I learned something else during the years I was the editor of Crawford Electric Cooperative’s center section in the Wisconsin REC News. Traveling around the country and attending meetings I developed a belief that everyone has or does something so interesting he/she is worth a story or column. Give it a try.

There are benefits, besides the pay, in writing a column. You do sometimes have a little influence on a situation. When I was much younger the bluffs along the Mississippi River road shed mud and rocks across the highway every spring. On my way to Prairie du Chien one time I, and dozens of other motorists, had to wait while it was cleared.

Soon signs: “Watch for falling rocks,” appeared. I wrote that itself would be a hazard. Maybe I didn’t influence the change but it was soon. “Watch for fallen rocks.” Again on the river road, I couldn’t tell just where to enter the bridge to Lansing when I drove there for square dancing. So I complained and warning lights were installed.
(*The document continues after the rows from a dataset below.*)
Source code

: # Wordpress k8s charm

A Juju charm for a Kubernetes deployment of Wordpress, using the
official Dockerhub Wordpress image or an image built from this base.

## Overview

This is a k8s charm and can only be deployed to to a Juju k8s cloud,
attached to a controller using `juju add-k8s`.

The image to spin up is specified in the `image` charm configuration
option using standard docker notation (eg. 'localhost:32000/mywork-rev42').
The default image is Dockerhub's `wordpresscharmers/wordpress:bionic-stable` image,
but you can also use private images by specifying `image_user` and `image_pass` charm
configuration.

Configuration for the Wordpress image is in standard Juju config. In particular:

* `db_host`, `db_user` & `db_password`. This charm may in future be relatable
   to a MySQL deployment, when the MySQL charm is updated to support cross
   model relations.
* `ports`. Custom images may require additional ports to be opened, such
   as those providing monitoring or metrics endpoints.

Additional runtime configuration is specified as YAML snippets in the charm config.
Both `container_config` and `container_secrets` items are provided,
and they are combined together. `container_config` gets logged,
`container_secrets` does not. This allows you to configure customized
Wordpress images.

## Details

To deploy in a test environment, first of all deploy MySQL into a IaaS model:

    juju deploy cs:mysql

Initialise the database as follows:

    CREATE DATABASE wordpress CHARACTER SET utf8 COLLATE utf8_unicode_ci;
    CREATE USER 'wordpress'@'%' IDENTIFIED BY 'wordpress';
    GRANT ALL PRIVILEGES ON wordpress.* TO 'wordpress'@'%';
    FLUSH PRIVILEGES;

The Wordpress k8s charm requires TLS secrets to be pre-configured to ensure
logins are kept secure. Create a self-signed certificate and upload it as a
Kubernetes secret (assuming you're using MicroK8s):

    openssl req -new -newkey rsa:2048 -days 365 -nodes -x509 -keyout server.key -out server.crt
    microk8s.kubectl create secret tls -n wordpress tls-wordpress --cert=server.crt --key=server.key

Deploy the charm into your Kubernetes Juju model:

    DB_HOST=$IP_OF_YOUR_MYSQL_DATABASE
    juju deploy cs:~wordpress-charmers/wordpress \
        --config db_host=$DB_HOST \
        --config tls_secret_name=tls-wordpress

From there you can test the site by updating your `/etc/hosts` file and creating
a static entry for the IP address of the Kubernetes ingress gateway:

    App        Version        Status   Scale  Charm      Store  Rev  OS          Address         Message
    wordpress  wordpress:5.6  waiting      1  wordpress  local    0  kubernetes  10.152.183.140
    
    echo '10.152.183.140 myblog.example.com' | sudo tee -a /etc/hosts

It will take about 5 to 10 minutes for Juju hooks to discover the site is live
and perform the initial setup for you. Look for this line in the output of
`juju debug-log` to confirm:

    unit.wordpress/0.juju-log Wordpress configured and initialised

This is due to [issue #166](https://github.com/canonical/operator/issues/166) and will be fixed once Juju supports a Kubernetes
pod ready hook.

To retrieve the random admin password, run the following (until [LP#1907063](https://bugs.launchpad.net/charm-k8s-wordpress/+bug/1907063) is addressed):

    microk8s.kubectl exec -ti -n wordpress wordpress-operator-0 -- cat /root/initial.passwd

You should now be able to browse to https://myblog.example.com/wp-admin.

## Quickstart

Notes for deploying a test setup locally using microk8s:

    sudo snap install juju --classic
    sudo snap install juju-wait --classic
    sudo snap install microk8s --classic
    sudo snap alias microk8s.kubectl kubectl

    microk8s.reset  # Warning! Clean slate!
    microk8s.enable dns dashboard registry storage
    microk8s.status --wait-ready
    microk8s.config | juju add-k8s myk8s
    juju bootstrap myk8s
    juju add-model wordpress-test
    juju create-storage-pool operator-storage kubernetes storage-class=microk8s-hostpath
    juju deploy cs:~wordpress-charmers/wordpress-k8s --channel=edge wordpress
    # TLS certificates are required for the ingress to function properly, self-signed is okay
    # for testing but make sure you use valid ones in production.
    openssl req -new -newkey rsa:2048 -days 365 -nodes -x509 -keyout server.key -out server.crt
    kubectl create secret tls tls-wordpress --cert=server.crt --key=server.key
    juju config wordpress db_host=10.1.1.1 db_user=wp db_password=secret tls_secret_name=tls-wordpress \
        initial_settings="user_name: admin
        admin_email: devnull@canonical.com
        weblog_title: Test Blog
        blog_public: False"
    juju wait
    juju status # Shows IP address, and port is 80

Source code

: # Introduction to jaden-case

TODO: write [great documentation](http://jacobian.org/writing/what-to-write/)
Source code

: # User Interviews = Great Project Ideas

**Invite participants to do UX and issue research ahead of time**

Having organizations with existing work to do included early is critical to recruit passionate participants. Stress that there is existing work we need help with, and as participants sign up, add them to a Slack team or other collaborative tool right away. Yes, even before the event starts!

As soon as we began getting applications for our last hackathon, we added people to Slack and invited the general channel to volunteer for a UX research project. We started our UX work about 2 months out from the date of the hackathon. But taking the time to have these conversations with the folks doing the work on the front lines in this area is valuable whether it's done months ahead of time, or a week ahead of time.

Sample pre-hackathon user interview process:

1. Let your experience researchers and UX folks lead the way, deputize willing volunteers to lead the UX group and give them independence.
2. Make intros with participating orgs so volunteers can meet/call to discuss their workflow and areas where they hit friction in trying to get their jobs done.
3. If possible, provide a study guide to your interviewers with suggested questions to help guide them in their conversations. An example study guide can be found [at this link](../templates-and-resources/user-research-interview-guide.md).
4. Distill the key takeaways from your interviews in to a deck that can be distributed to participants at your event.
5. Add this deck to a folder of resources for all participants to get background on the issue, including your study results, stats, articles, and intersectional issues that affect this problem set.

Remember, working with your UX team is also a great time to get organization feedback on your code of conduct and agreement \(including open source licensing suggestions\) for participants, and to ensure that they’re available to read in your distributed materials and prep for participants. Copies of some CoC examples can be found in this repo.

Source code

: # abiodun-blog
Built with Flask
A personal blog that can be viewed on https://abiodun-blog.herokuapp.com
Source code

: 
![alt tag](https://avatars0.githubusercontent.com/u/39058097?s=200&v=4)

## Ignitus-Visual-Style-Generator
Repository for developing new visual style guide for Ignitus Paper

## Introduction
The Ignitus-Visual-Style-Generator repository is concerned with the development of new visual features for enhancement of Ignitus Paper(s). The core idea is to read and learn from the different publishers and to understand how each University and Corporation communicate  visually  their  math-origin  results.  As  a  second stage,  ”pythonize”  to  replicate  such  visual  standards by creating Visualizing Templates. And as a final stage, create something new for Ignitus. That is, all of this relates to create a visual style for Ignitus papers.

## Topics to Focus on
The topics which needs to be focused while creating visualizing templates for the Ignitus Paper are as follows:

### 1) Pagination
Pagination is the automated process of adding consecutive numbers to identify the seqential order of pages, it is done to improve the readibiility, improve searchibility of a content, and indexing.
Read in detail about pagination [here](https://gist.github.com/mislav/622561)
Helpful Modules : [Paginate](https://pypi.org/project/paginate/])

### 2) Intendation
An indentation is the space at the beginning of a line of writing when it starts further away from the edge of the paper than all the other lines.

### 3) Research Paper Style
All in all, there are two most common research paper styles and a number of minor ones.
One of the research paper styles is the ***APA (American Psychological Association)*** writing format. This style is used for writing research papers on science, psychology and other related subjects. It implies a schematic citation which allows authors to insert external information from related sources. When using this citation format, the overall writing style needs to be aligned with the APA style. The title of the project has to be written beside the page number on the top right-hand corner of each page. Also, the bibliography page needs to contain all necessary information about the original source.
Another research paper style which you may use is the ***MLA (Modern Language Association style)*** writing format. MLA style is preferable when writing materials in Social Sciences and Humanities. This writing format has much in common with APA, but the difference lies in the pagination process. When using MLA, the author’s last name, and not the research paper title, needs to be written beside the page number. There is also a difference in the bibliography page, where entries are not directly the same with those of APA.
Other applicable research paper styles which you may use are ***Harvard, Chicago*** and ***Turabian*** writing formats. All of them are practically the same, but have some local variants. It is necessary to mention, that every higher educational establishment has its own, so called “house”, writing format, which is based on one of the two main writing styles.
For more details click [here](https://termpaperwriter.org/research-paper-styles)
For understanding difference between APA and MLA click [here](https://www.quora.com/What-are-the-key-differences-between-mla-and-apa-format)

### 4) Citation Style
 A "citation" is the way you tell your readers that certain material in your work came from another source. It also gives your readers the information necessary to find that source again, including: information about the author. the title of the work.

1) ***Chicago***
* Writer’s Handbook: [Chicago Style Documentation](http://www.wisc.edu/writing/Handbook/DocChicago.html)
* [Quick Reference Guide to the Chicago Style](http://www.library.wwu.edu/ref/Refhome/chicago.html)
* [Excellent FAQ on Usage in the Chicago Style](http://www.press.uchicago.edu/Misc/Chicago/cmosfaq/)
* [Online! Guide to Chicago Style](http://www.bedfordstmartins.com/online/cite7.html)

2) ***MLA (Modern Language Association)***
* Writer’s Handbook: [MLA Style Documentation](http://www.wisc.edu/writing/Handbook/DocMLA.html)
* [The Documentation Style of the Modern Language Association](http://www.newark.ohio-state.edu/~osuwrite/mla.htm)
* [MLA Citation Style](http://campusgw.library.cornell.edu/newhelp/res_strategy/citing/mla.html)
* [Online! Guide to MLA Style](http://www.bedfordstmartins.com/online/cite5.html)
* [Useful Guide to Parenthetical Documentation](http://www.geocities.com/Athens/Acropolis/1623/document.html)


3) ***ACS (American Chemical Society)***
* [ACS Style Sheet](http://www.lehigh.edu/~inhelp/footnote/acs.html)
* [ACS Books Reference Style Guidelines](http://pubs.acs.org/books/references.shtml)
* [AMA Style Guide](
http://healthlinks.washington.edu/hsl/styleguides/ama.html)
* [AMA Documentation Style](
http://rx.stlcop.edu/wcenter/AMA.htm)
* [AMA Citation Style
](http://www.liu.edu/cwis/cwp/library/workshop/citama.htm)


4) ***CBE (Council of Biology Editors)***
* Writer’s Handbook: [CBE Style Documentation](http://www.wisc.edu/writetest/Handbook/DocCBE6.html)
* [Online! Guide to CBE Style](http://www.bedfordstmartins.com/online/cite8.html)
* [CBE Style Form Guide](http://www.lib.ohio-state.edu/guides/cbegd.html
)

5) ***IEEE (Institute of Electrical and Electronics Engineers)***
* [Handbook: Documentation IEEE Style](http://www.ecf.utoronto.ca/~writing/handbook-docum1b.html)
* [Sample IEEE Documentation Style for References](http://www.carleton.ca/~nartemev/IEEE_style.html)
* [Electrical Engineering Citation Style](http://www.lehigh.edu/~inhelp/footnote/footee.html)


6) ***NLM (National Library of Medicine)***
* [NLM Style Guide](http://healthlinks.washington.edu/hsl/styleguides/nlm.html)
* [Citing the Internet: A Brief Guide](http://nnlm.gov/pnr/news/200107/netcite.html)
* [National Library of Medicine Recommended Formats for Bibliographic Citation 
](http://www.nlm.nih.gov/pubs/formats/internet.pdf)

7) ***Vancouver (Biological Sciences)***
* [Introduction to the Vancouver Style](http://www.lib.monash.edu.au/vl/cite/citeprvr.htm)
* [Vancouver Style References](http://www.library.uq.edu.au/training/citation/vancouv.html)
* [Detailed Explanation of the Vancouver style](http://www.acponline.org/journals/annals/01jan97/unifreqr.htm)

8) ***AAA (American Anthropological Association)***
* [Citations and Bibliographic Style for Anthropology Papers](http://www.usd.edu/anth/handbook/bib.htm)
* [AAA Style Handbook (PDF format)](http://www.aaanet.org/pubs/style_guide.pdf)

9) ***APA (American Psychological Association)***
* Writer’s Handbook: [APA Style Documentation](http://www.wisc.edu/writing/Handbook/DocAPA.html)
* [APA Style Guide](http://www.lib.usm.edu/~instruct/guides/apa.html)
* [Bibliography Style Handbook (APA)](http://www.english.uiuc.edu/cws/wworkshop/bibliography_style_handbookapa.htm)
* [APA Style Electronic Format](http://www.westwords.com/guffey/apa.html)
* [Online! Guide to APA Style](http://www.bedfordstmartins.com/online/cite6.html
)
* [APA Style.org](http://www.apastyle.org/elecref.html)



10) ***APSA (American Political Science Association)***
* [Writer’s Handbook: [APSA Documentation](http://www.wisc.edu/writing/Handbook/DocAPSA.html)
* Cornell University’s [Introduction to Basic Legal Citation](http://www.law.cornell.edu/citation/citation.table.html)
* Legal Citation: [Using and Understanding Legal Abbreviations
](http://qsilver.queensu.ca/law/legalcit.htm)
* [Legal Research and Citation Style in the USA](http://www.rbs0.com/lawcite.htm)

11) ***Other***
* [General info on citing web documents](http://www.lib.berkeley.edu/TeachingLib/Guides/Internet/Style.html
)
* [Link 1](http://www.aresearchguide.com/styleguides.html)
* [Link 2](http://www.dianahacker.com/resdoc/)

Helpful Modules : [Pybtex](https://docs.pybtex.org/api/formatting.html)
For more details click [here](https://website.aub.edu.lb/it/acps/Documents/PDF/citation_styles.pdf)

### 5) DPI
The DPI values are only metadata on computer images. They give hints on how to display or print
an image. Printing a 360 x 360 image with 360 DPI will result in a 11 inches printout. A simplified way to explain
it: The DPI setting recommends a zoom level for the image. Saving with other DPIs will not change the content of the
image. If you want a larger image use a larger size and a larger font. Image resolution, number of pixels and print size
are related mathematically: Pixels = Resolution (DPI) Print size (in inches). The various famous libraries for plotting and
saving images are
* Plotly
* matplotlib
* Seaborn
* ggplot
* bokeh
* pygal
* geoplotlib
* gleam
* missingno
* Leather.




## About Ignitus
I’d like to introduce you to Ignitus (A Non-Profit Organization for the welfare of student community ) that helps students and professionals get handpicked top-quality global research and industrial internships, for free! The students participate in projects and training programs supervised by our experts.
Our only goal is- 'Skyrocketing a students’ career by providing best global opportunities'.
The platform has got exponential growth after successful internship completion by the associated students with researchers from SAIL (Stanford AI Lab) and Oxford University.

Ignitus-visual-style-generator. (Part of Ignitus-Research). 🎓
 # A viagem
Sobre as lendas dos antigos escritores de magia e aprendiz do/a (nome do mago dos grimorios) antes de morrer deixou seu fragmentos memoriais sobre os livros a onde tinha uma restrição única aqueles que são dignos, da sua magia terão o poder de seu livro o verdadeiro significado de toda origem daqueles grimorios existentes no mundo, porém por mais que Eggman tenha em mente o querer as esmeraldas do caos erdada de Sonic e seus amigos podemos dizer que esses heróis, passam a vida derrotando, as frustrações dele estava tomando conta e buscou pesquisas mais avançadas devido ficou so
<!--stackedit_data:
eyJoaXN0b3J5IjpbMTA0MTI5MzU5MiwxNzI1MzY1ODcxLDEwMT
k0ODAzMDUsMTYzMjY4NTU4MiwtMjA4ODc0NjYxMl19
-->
Best of all I mourned, in print, the passing of my striped overalls, which I like for contrast in my denim crazy quilts. Any day now I will be getting a few packages of those rarities and my favorite hobby can go on ad infinitum, or as long as this old lady is around.

Someone once called this an advice column. She was wrong. I’ve got so much besides advice from you readers. There were so many recipes, how to discourage chiggers which love me, condolences during my years of skin cancer troubles, sympathy when it was badly needed, and now I thank you from the bottom of my heart.